1. Algumas revistas e jornais europeus têm vindo a alertar com insistência para a dependência excessiva do gás dos EUA, situação gerada com a guerra da Ucrânia (Fev2022), onde a Europa começou a substituir o fornecimento, via gasodutos, de gás russo bem mais barato, pelo GNL (gás natural liquefeito) oriundos do Qatar e, em especial dos EUA, a preços bem mais elevados.

Como várias vezes se alertou, aqui, a Europa, devido a sanções económicas mal concebidas, mais idóneo seria dizer-se de seguidismo, porque se limitou a seguir, sem pensamento próprio, as decisões políticas do governo Biden (EUA), salta de uma dependência energética para outra, sem benefícios alguns. Bem, pelo contrário, com perdas avultadas e efeitos gravosos nos custos das empresas e despesas das famílias. Não podemos esquecer. O preço médio da energia na UE mais que triplicou em termos relativos.

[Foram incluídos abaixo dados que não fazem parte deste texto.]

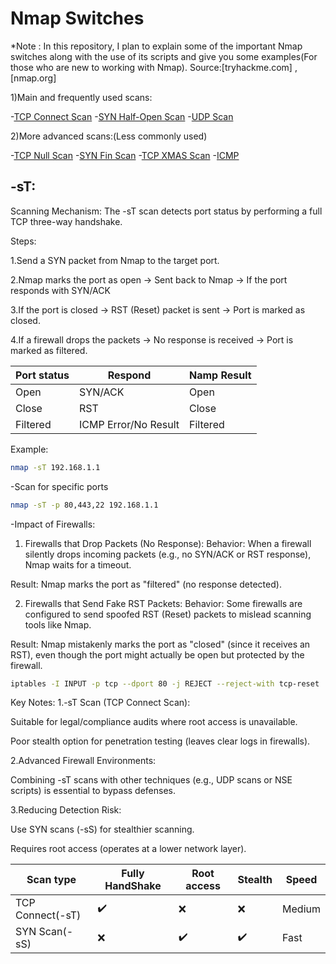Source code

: # Nmap Switches

*Note : In this repository, I plan to explain some of the important Nmap switches along with the use of its scripts and give you some examples(For those who are new to working with Nmap).
Source:[tryhackme.com] , [nmap.org]

1)Main and frequently used scans:

-[TCP Connect Scan](#-sT)
-[SYN Half-Open Scan](#-sS)
-[UDP Scan](#-sU)

2)More advanced scans:(Less commonly used)

-[TCP Null Scan](#-sN)
-[SYN Fin Scan](#-sF)
-[TCP XMAS Scan](#-sX)
-[ICMP](#Ping-Scan)

## -sT:
Scanning Mechanism:
The -sT scan detects port status by performing a full TCP three-way handshake.

Steps:

1.Send a SYN packet from Nmap to the target port.

2.Nmap marks the port as open → Sent back to Nmap → If the port responds with SYN/ACK

3.If the port is closed → RST (Reset) packet is sent → Port is marked as closed.

4.If a firewall drops the packets → No response is received → Port is marked as filtered.

| Port status | Respond              | Namp Result |
|-------------|----------------------|-------------|
| Open        | SYN/ACK              | Open        |
| Close       | RST                  | Close       |
| Filtered    | ICMP Error/No Result | Filtered    |

Example:

```bash
nmap -sT 192.168.1.1
```
-Scan for specific ports
```bash
nmap -sT -p 80,443,22 192.168.1.1
```

-Impact of Firewalls:

1. Firewalls that Drop Packets (No Response):
Behavior: When a firewall silently drops incoming packets (e.g., no SYN/ACK or RST response), Nmap waits for a timeout.

Result: Nmap marks the port as "filtered" (no response detected).

2. Firewalls that Send Fake RST Packets:
Behavior: Some firewalls are configured to send spoofed RST (Reset) packets to mislead scanning tools like Nmap.

Result: Nmap mistakenly marks the port as "closed" (since it receives an RST), even though the port might actually be open but protected by the firewall.

```bash
iptables -I INPUT -p tcp --dport 80 -j REJECT --reject-with tcp-reset
```

Key Notes:
1.-sT Scan (TCP Connect Scan):

Suitable for legal/compliance audits where root access is unavailable.

Poor stealth option for penetration testing (leaves clear logs in firewalls).

2.Advanced Firewall Environments:

Combining -sT scans with other techniques (e.g., UDP scans or NSE scripts) is essential to bypass defenses.

3.Reducing Detection Risk:

Use SYN scans (-sS) for stealthier scanning.

Requires root access (operates at a lower network layer).



| Scan type        	| Fully HandShake 	| Root access 	| Stealth 	| Speed  	|
|------------------	|-----------------	|-------------	|---------	|--------	|
| TCP Connect(-sT) 	| ✔️               	| ❌           	| ❌       	| Medium 	|
| SYN Scan(-sS)    	| ❌               	| ✔️           	| ✔️       	| Fast   	|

As consequências não se fizeram esperar. Elevada perda de competitividade das empresas europeias, deslocalização [diferenciada, segundo os países-membros, consoante a sua incidência nas indústrias química e metalurgia, sectores energia-intensivos] para outros países com custos baixos de energia, efeitos no bem-estar das famílias, pela redução dos níveis de aquecimento e do uso do ar condicionado, provocando um número de mortes significativo na Europa (umas centenas de milhares) e, ainda, aumento da poluição devido à reanimação das centrais a carvão.

2. A problemática energética foi, desde o início, um dos maiores problemas, levantado pelas empresas do sector químico e petroquímico à Comissão Europeia, aquando da aplicação das primeiras sanções económicas à Rússia, onde a redução da compra de hidrocarbonetos era um dos focos-chave, alegando, o que era óbvio, os efeitos na economia.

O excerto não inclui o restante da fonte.